Has your boss ever asked you this question: So, what was the return on investment for our last marketing campaign?
Calculating marketing ROI can be tricky, especially for an unseasoned marketer. But ROI is an important metric, and speaking in business terminology helps raise the profile of marketing within your organization while also presenting the business case for running your campaign.
To make it easier, start thinking about ROI before you run your campaign. By projecting ROI, you’ll be able to compare initial projections to actual results which will help you diagnose any areas that under/over perform from your projections.
A good set of ROI tools always helps.
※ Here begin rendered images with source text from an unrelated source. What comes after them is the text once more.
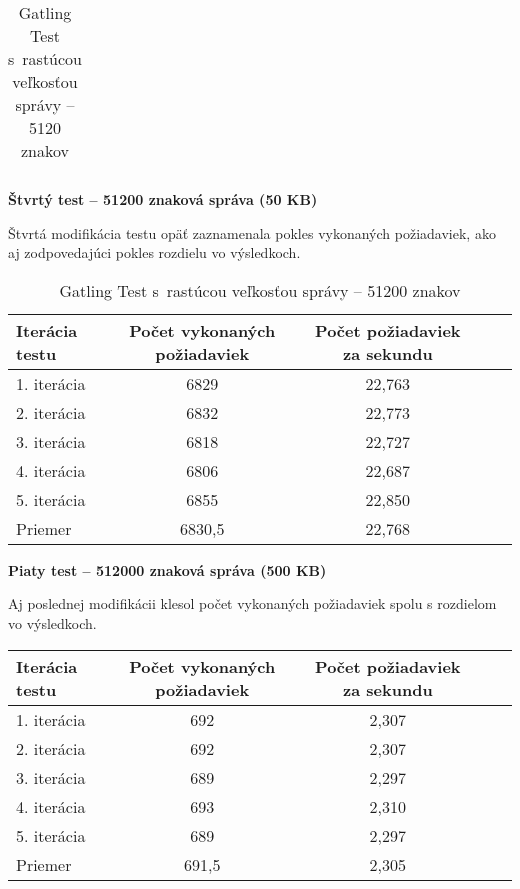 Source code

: \documentclass[12pt,oneside,final]{fithesis-utf8}
\begin{document}
\begin{itemize}
\begin{table}[H]
\begin{center}
\begin{tabular}{ | l | c | c | c | c |}
\end{tabular}
\end{center}
\caption{Gatling Test s~rastúcou veľkosťou správy -- 5120 znakov}
\end{table}


\textbf{Štvrtý test -- 51200 znaková správa (50 KB)}

Štvrtá modifikácia testu opäť zaznamenala pokles vykonaných požiadaviek, ako aj zodpovedajúci pokles rozdielu vo výsledkoch.

\begin{table}[H]
\begin{center}
\begin{tabular}{ | l | c | c | c | c |}
		\hline
		 \textbf{Iterácia testu} & \textbf{Počet vykonaných požiadaviek} & \textbf{Počet požiadaviek za sekundu} \\ \hline
		 1. iterácia & 6829 & 22,763 \\ \hline
		 2. iterácia & 6832 & 22,773 \\ \hline
		 3. iterácia & 6818 & 22,727 \\ \hline
		 4. iterácia & 6806 & 22,687 \\ \hline
		 5. iterácia & 6855 & 22,850 \\ \hline
		 Priemer & 6830,5 & 22,768 \\ \hline
		 
\end{tabular}
\end{center}
\caption{Gatling Test s~rastúcou veľkosťou správy -- 51200 znakov}
\end{table}


\textbf{Piaty test -- 512000 znaková správa (500 KB)}

Aj poslednej modifikácii klesol počet vykonaných požiadaviek spolu s rozdielom vo výsledkoch.

\begin{table}[H]
\begin{center}
\begin{tabular}{ | l | c | c | c | c |}
		\hline
		 \textbf{Iterácia testu} & \textbf{Počet vykonaných požiadaviek} & \textbf{Počet požiadaviek za sekundu} \\ \hline
		 1. iterácia & 692 & 2,307 \\ \hline
		 2. iterácia & 692 & 2,307 \\ \hline
		 3. iterácia & 689 & 2,297 \\ \hline
		 4. iterácia & 693 & 2,310 \\ \hline
		 5. iterácia & 689 & 2,297 \\ \hline
		 Priemer & 691,5 & 2,305 \\ \hline
		 

\end{tabular}
\end{center}
\end{table}
\end{itemize}
\end{document}

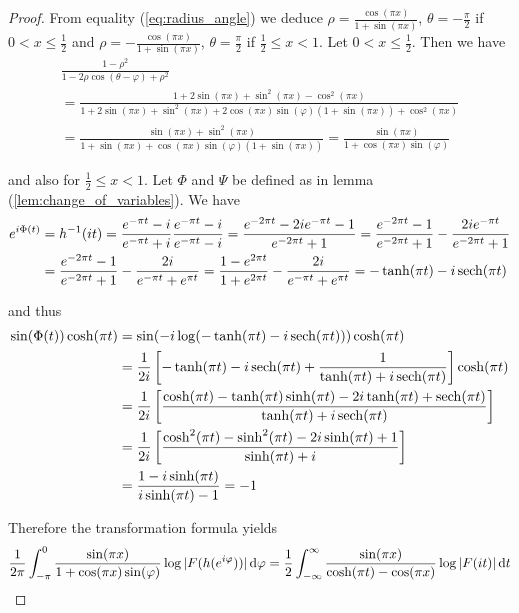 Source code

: \begin{proof}
	From equality (\ref{eq:radius_angle}) we deduce $\rho = \frac{\cos(\pi x)}{1 + \sin(\pi x)}$, $\theta = -\frac{\pi}{2}$ if $0 < x \leq \frac{1}{2}$ and $\rho = -\frac{\cos(\pi x)}{1 + \sin(\pi x)}$, $\theta = \frac{\pi}{2}$ if $\frac{1}{2} \leq x < 1$. Let $0 < x \leq \frac{1}{2}$. Then we have
\begin{multline*}
	\frac{1 - \rho^2}{1 - 2\rho\cos(\theta - \varphi) + \rho^2} \\= \frac{1 + 2\sin(\pi x) + \sin^2(\pi x) - \cos^2(\pi x)}{1 + 2\sin(\pi x) + \sin^2(\pi x) + 2\cos(\pi x)\sin(\varphi)(1 + \sin(\pi x)) + \cos^2(\pi x)}\\
	= \frac{\sin(\pi x) + \sin^2(\pi x)}{1 + \sin(\pi x) + \cos(\pi x)\sin(\varphi)(1 + \sin(\pi x))}
	= \frac{\sin(\pi x)}{1 + \cos(\pi x)\sin(\varphi)}
\end{multline*}

\noindent and also for $\frac{1}{2} \leq x < 1$. Let $\Phi$ and $\Psi$ be defined as in lemma (\ref{lem:change_of_variables}). We have 
\begin{align*}
	e^{i\Phi(t)} &= h^{-1}(it) = \frac{e^{-\pi t} - i}{e^{-\pi t} + i} \frac{e^{-\pi t} - i}{e^{-\pi t} - i} = \frac{e^{-2\pi t} - 2ie^{-\pi t} - 1}{e^{-2\pi t} + 1} = \frac{e^{-2\pi t} - 1}{e^{-2\pi t} + 1} - \frac{2ie^{-\pi t}}{e^{-2\pi t} + 1}\\ 
	&= \frac{e^{-2\pi t} - 1}{e^{-2\pi t} + 1} - \frac{2i}{e^{-\pi t} + e^{\pi t}} = \frac{1 - e^{2\pi t}}{1 + e^{2\pi t}} - \frac{2i}{e^{-\pi t} + e^{\pi t}} = -\tanh (\pi t) - i \operatorname{sech}(\pi t)
\end{align*}
	
\noindent and thus
\begin{align*}
	\sin( \Phi(t) )\cosh(\pi t) &= \sin( -i\log( -\tanh (\pi t) - i \sech(\pi t) )) \cosh(\pi t)\\
		&= \frac{1}{2i} \sbr[3]{ -\tanh(\pi t) - i\sech(\pi t) + \frac{1}{\tanh(\pi t) + i\sech(\pi t) }}\cosh(\pi t)\\
		&= \frac{1}{2i} \sbr[3]{ \frac{\cosh(\pi t) - \tanh(\pi t) \sinh(\pi t) - 2i\tanh(\pi t) + \sech(\pi t)}{\tanh(\pi t) + i\sech(\pi t)}}\\
		&= \frac{1}{2i} \sbr[3]{ \frac{\cosh^2(\pi t) - \sinh^2(\pi t) - 2i \sinh(\pi t) + 1}{\sinh(\pi t) + i}}\\
		&= \frac{1 - i\sinh(\pi t)}{i\sinh(\pi t) - 1} = -1
\end{align*}

Therefore the transformation formula yields
\begin{equation*}
	\frac{1}{2\pi} \int_{-\pi}^0 \frac{\sin(\pi x)}{1 + \cos(\pi x)\sin(\varphi)} \log \abs[0]{ F(h(e^{i\varphi}))} \d\varphi = \frac{1}{2}\int_{-\infty}^\infty\frac{\sin(\pi x)}{\cosh(\pi t) - \cos(\pi x)} \log\abs[0]{ F(it)} \d t
\end{equation*}
				

\end{proof}
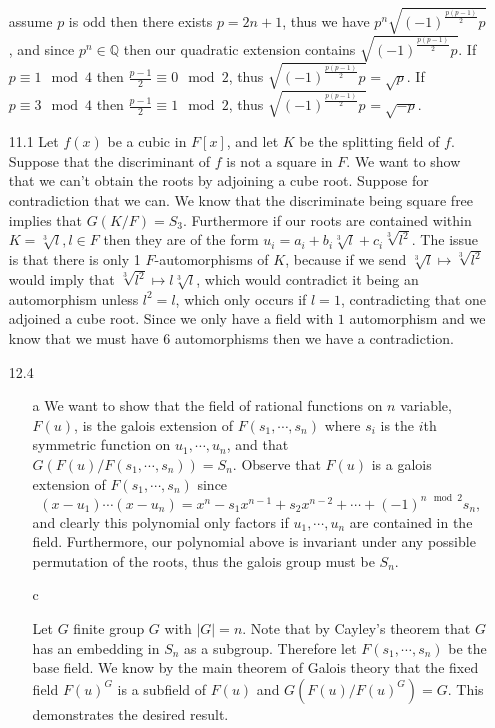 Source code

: \documentclass[12pt, letterpaper]{article}
\newcommand{\Q}{\mathbb{Q}}
\begin{document}
\begin{enumerate}
	assume $p$ is odd then there exists $p = 2n+1$, thus 
	we have $p^n \sqrt{(-1)^{\frac{p(p-1)}{2}} p}$, and since 
	$p^n \in \Q$ then our quadratic extension contains 
	$ \sqrt{(-1)^{\frac{p(p-1)}{2}} p}$.  If $p\equiv 1 \mod{4}$
	then $\frac{p-1}{2} \equiv 0 \mod 2$, thus 
	$ \sqrt{(-1)^{\frac{p(p-1)}{2}} p} = \sqrt{p}$.  If 
	$p\equiv 3 \mod{4}$ then $\frac{p-1}{2} \equiv 1 \mod 2$, 
	thus $ \sqrt{(-1)^{\frac{p(p-1)}{2}} p} = \sqrt{-p}$.  
	\item[11.1] Let $f(x)$ be a cubic in $F[x]$, and let 
	$K$ be the splitting field of $f$.  Suppose 
	that the discriminant of $f$ is not a square in $F$.  We 
	want to show that we can't obtain the roots by adjoining 
	a cube root.  Suppose for contradiction that we can.  
	We know that the discriminate being square free implies that
	$G(K/F) = S_3$.  Furthermore if our roots are contained 
	within $K = \sqrt[3]{l}, l \in F$ then they are of the 
	form $u_i = a_{i} + b_i\sqrt[3]{l} + c_i\sqrt[3]{l^2}$.  
	The issue is that there is only 1 $F$-automorphisms of $K$, 
	because if we send $\sqrt[3]{l} \mapsto \sqrt[3]{l^2}$ 
	would imply that $\sqrt[3]{l^2} \mapsto l\sqrt[3]{l}$, which 
	would contradict it being an automorphism unless $l^2 = l$, 
	which only occurs if $l=1$, contradicting that one adjoined a 
	cube root.  Since we only have a field with $1$ automorphism 
	and we know that we must have $6$ automorphisms then we have a 
	contradiction.  
 	
	\item[12.4] 
	\begin{enumerate}
		\item[a] We want to show that the field of 
		rational functions on $n$ variable, $F(u)$, is the galois 
		extension of $F(s_1,\cdots,s_n)$ where $s_i$ is the $i$th 
		symmetric function on $u_1,\cdots,u_n$, and that 
		$G(F(u)/F(s_1,\cdots,s_n)) = S_n$.  Observe that 
		$F(u)$ is a galois extension of $F(s_1,\cdots,s_n)$ 
		since $$(x-u_1)\cdots(x - u_n) = x^n - s_1 x^{n-1}
		+ s_2 x^{n-2} + \cdots + (-1)^{n \mod{2}} s_n,$$ and 
		clearly this polynomial only factors if $u_1,\cdots,u_n$ 
		are contained in the field.  Furthermore, our polynomial 
		above is invariant under any possible permutation of the 
		roots, thus the galois group must be $S_n$.  
		\item[c] 
		
		Let $G$ finite group $G$ with $|G| = n$.  
		Note that by Cayley's theorem that $G$ has an 
		embedding in $S_n$ as a subgroup.  Therefore let $F(s_1,\cdots,s_n)$ 
		be the base field.  We know by the main theorem of Galois 
		theory that the fixed field $F(u)^G$ is a subfield of 
		$F(u)$ and $G(F(u)/F(u)^G) = G$.  This demonstrates the 
		desired result.    
		

\end{enumerate}
\end{enumerate}
\end{document}
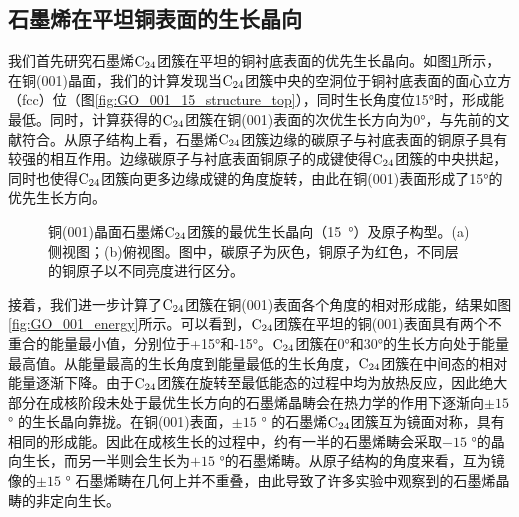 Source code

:     \subsection{石墨烯在平坦铜表面的生长晶向}
        我们首先研究石墨烯$\rm{C_{24}}$团簇在平坦的铜衬底表面的优先生长晶向。如图\ref{fig:GO_001_15_structure}所示，在铜(001)晶面，我们的计算发现当$\rm{C_{24}}$团簇中央的空洞位于铜衬底表面的面心立方（fcc）位（图\ref{fig:GO_001_15_structure_top}），同时生长角度位15\si{\degree}时，形成能最低。同时，计算获得的$\rm{C_{24}}$团簇在铜(001)表面的次优生长方向为0\si{\degree}，与先前的文献符合。从原子结构上看，石墨烯$\rm{C_{24}}$团簇边缘的碳原子与衬底表面的铜原子具有较强的相互作用。边缘碳原子与衬底表面铜原子的成键使得$\rm{C_{24}}$团簇的中央拱起，同时也使得$\rm{C_{24}}$团簇向更多边缘成键的角度旋转，由此在铜(001)表面形成了15\si{\degree}的优先生长方向。

        \begin{figure}[htb]

            \caption{铜(001)晶面石墨烯$\rm{C_{24}}$团簇的最优生长晶向（\SI{15}{\degree}）及原子构型。(a)侧视图；(b)俯视图。图中，碳原子为灰色，铜原子为红色，不同层的铜原子以不同亮度进行区分。}
            \label{fig:GO_001_15_structure}
        \end{figure}

        接着，我们进一步计算了$\rm{C_{24}}$团簇在铜(001)表面各个角度的相对形成能，结果如图\ref{fig:GO_001_energy}所示。可以看到，$\rm{C_{24}}$团簇在平坦的铜(001)表面具有两个不重合的能量最小值，分别位于+15\si{\degree}和-15\si{\degree}。$\rm{C_{24}}$团簇在0\si{\degree}和30\si{\degree}的生长方向处于能量最高值。从能量最高的生长角度到能量最低的生长角度，$\rm{C_{24}}$团簇在中间态的相对能量逐渐下降。由于$\rm{C_{24}}$团簇在旋转至最低能态的过程中均为放热反应，因此绝大部分在成核阶段未处于最优生长方向的石墨烯晶畴会在热力学的作用下逐渐向$\pm 15$ \si{\degree} 的生长晶向靠拢。在铜(001)表面，$\pm 15$ \si{\degree} 的石墨烯$\rm{C_{24}}$团簇互为镜面对称，具有相同的形成能。因此在成核生长的过程中，约有一半的石墨烯畴会采取$-15$ \si{\degree}的晶向生长，而另一半则会生长为$+15$ \si{\degree}的石墨烯畴。从原子结构的角度来看，互为镜像的$\pm 15$ \si{\degree} 石墨烯畴在几何上并不重叠，由此导致了许多实验中观察到的石墨烯晶畴的非定向生长。

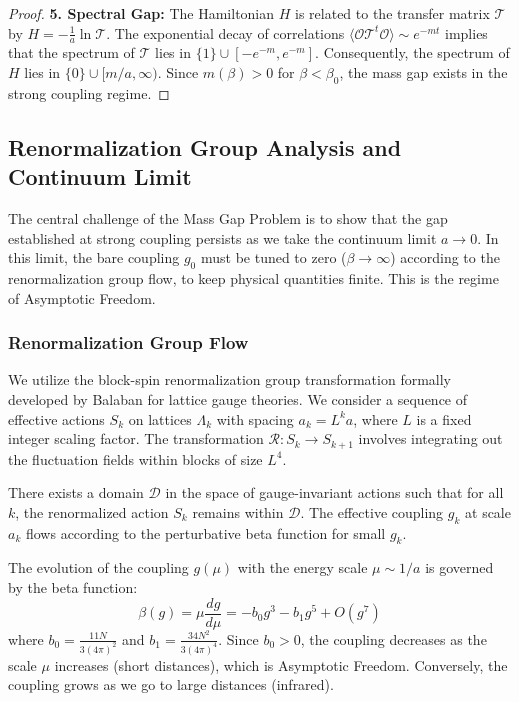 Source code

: \begin{proof}
\textbf{5. Spectral Gap:}
The Hamiltonian $H$ is related to the transfer matrix $\mathcal{T}$ by $H = -\frac{1}{a} \ln \mathcal{T}$. The exponential decay of correlations $\langle \mathcal{O} \mathcal{T}^t \mathcal{O} \rangle \sim e^{-mt}$ implies that the spectrum of $\mathcal{T}$ lies in $\{1\} \cup [-e^{-m}, e^{-m}]$. Consequently, the spectrum of $H$ lies in $\{0\} \cup [m/a, \infty)$. Since $m(\beta) > 0$ for $\beta < \beta_0$, the mass gap exists in the strong coupling regime.
\end{proof}

\subsection{Renormalization Group Analysis and Continuum Limit}

The central challenge of the Mass Gap Problem is to show that the gap established at strong coupling persists as we take the continuum limit $a \to 0$. In this limit, the bare coupling $g_0$ must be tuned to zero ($\beta \to \infty$) according to the renormalization group flow, to keep physical quantities finite. This is the regime of Asymptotic Freedom.

\subsubsection{Renormalization Group Flow}
We utilize the block-spin renormalization group transformation formally developed by Balaban for lattice gauge theories. We consider a sequence of effective actions $S_k$ on lattices $\Lambda_k$ with spacing $a_k = L^k a$, where $L$ is a fixed integer scaling factor.
The transformation $\mathcal{R}: S_k \to S_{k+1}$ involves integrating out the fluctuation fields within blocks of size $L^4$.

\begin{lemma}
There exists a domain $\mathcal{D}$ in the space of gauge-invariant actions such that for all $k$, the renormalized action $S_k$ remains within $\mathcal{D}$. The effective coupling $g_k$ at scale $a_k$ flows according to the perturbative beta function for small $g_k$.
\end{lemma}

The evolution of the coupling $g(\mu)$ with the energy scale $\mu \sim 1/a$ is governed by the beta function:
\begin{equation}
\beta(g) = \mu \frac{dg}{d\mu} = -b_0 g^3 - b_1 g^5 + O(g^7)
\label{eq:dbg-rg-beta-function}
\end{equation}
where $b_0 = \frac{11N}{3(4\pi)^2}$ and $b_1 = \frac{34N^2}{3(4\pi)^4}$. Since $b_0 > 0$, the coupling decreases as the scale $\mu$ increases (short distances), which is Asymptotic Freedom. Conversely, the coupling grows as we go to large distances (infrared).

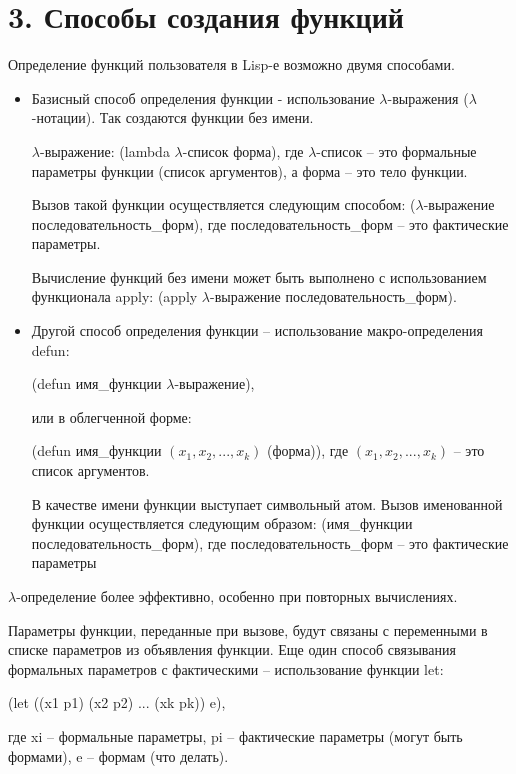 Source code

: \documentclass[12pt]{report}
\begin{document}
\section*{3. Способы создания функций}

Определение функций пользователя в Lisp-е возможно двумя способами.


\begin{itemize}
	\item Базисный способ  определения  функции - использование $\lambda$-выражения ($\lambda$-нотации). Так создаются функции без имени.
	
	$\lambda$-выражение: (lambda $\lambda$-список форма), 
	где $\lambda$-список --  это формальные параметры функции (список аргументов), а форма -- это тело функции.
	
	Вызов такой функции осуществляется следующим способом: ($\lambda$-выражение последовательность\_форм), 
	где последовательность\_форм -- это фактические параметры.
	
	Вычисление функций без имени может быть выполнено с использованием функционала apply: (apply $\lambda$-выражение последовательность\_форм).
	
	\item Другой способ определения функции -- использование макро-определения defun: 
	
	(defun имя\_функции $\lambda$-выражение), 
	
	или  в облегченной форме:
	
	(defun имя\_функции $(x_1, x_2, ..., x_k)$ (форма)), 
	где $(x_1, x_2, ..., x_k)$ -- это  список аргументов.
	
	В качестве имени функции выступает символьный атом. 
	Вызов именованной функции осуществляется следующим образом: (имя\_функции последовательность\_форм), 
	где последовательность\_форм -- это фактические параметры
	
\end{itemize}

$\lambda$-определение более эффективно, особенно при повторных вычислениях. 

Параметры функции, переданные при вызове, будут связаны с переменными в списке параметров из объявления функции. Еще один способ связывания формальных параметров с фактическими -- использование функции let:

(let ((x1 p1) (x2 p2) ... (xk pk))  e),

где xi -- формальные параметры, pi -- фактические параметры (могут быть формами), e -- формам (что делать).
\end{document}
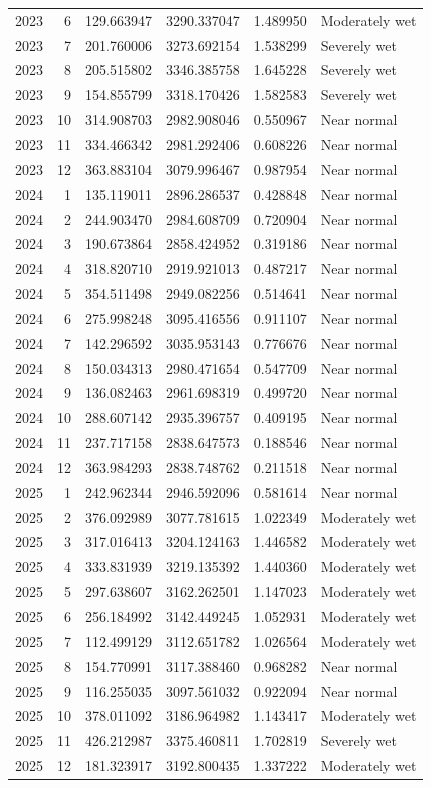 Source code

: \begin{tabular}{rrrrrl}
2023 & 6 & 129.663947 & 3290.337047 & 1.489950 & Moderately wet \\
2023 & 7 & 201.760006 & 3273.692154 & 1.538299 & Severely wet \\
2023 & 8 & 205.515802 & 3346.385758 & 1.645228 & Severely wet \\
2023 & 9 & 154.855799 & 3318.170426 & 1.582583 & Severely wet \\
2023 & 10 & 314.908703 & 2982.908046 & 0.550967 & Near normal \\
2023 & 11 & 334.466342 & 2981.292406 & 0.608226 & Near normal \\
2023 & 12 & 363.883104 & 3079.996467 & 0.987954 & Near normal \\
2024 & 1 & 135.119011 & 2896.286537 & 0.428848 & Near normal \\
2024 & 2 & 244.903470 & 2984.608709 & 0.720904 & Near normal \\
2024 & 3 & 190.673864 & 2858.424952 & 0.319186 & Near normal \\
2024 & 4 & 318.820710 & 2919.921013 & 0.487217 & Near normal \\
2024 & 5 & 354.511498 & 2949.082256 & 0.514641 & Near normal \\
2024 & 6 & 275.998248 & 3095.416556 & 0.911107 & Near normal \\
2024 & 7 & 142.296592 & 3035.953143 & 0.776676 & Near normal \\
2024 & 8 & 150.034313 & 2980.471654 & 0.547709 & Near normal \\
2024 & 9 & 136.082463 & 2961.698319 & 0.499720 & Near normal \\
2024 & 10 & 288.607142 & 2935.396757 & 0.409195 & Near normal \\
2024 & 11 & 237.717158 & 2838.647573 & 0.188546 & Near normal \\
2024 & 12 & 363.984293 & 2838.748762 & 0.211518 & Near normal \\
2025 & 1 & 242.962344 & 2946.592096 & 0.581614 & Near normal \\
2025 & 2 & 376.092989 & 3077.781615 & 1.022349 & Moderately wet \\
2025 & 3 & 317.016413 & 3204.124163 & 1.446582 & Moderately wet \\
2025 & 4 & 333.831939 & 3219.135392 & 1.440360 & Moderately wet \\
2025 & 5 & 297.638607 & 3162.262501 & 1.147023 & Moderately wet \\
2025 & 6 & 256.184992 & 3142.449245 & 1.052931 & Moderately wet \\
2025 & 7 & 112.499129 & 3112.651782 & 1.026564 & Moderately wet \\
2025 & 8 & 154.770991 & 3117.388460 & 0.968282 & Near normal \\
2025 & 9 & 116.255035 & 3097.561032 & 0.922094 & Near normal \\
2025 & 10 & 378.011092 & 3186.964982 & 1.143417 & Moderately wet \\
2025 & 11 & 426.212987 & 3375.460811 & 1.702819 & Severely wet \\
2025 & 12 & 181.323917 & 3192.800435 & 1.337222 & Moderately wet \\
\bottomrule
\end{tabular}
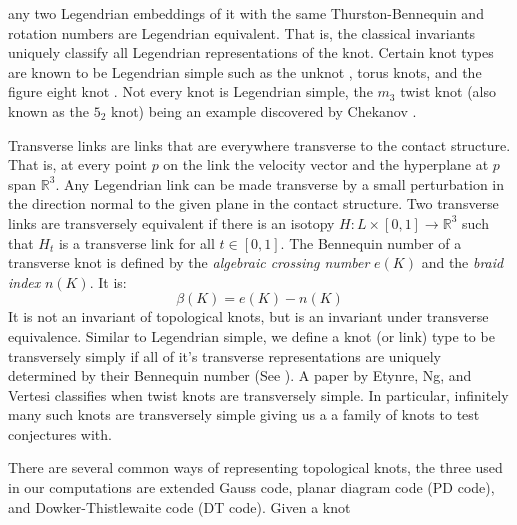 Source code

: \documentclass{article}
\theoremstyle{plain}
\begin{document}
        any two Legendrian embeddings of it with the same Thurston-Bennequin
        and rotation numbers are Legendrian equivalent. That is, the classical
        invariants uniquely classify all Legendrian representations of the knot.
        Certain knot types are known to be Legendrian simple such as the unknot
        \cite{EliashbergFraserClassificationTopTrivialLegKnots}, torus knots,
        and the figure eight knot \cite{EtnyreHondaContactTopologyI}.
        Not every knot is Legendrian simple, the $m_{3}$ twist knot (also
        known as the $5_{2}$ knot) being an example discovered by Chekanov
        \cite{ChekanovDifAlgOfLegLinks}.
        \par\hfill\par
        Transverse links are links that are everywhere transverse to the
        contact structure. That is, at every point $p$ on the link the velocity
        vector and the hyperplane at $p$ span $\mathbb{R}^{3}$. Any Legendrian
        link can be made transverse by a small perturbation in the direction
        normal to the given plane in the contact structure.
        Two transverse links are transversely equivalent if there is an
        isotopy $H:L\times[0,1]\rightarrow\mathbb{R}^{3}$ such that $H_{t}$ is a
        transverse link for all $t\in[0,1]$. The Bennequin number of a
        transverse knot is defined by the \textit{algebraic crossing number}
        $e(K)$ and the \textit{braid index} $n(K)$. It is:
        \begin{equation}
            \beta(K)=e(K)-n(K)
        \end{equation}
        It is not an invariant of topological knots, but is an invariant under
        transverse equivalence. Similar to Legendrian simple, we define a knot
        (or link) type to be transversely simply if all of it's transverse
        representations are uniquely determined by their Bennequin number
        (See \cite{BirmanWrinkleTransversallySimpleKnots}). A paper by
        Etynre, Ng, and Vertesi
        \cite{EtnyreEtAlLegendrianAndTransverseTwistKnots}
        classifies when twist knots are transversely simple. In
        particular, infinitely many such knots are transversely simple giving
        us a a family of knots to test conjectures with.
        \par\hfill\par
        There are several common ways of representing topological knots, the
        three used in our computations are extended Gauss code, planar diagram
        code (PD code), and Dowker-Thistlewaite code (DT code). Given a knot
\end{document}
In Growth Panel, use the following exercises in the Marketing Campaigns section of the Library: 530 - Quantify Your Campaign Goals; 533 - Campaign Budget & Metrics; 537 - Campaign Spreadsheet.
To build your projections:
- Estimate your response rate
- Project your response conversion rate
- Determine how many impressions & leads you’ll need to hit your goals
- Project your profit (either gross or net)
- Record all costs
- Calculate projected ROI
When your campaign is complete, load your actual results and compare.
Below are screenshots of the Growth Panel tools that will calculate these for you. To access them now, set up a Growth Panel account and you’ll have them in minutes.
Marketing Return on Investment Calculations
ROI is best used for targeted campaigns with a distinct offer and tracking mechanism. If you’re running high-level brand-building campaigns without a trackable offer, it’s a good idea to lump those costs into a “brand investment” category.
But for every other campaign, it’s powerful to show your colleagues the profit returned for your marketing investments.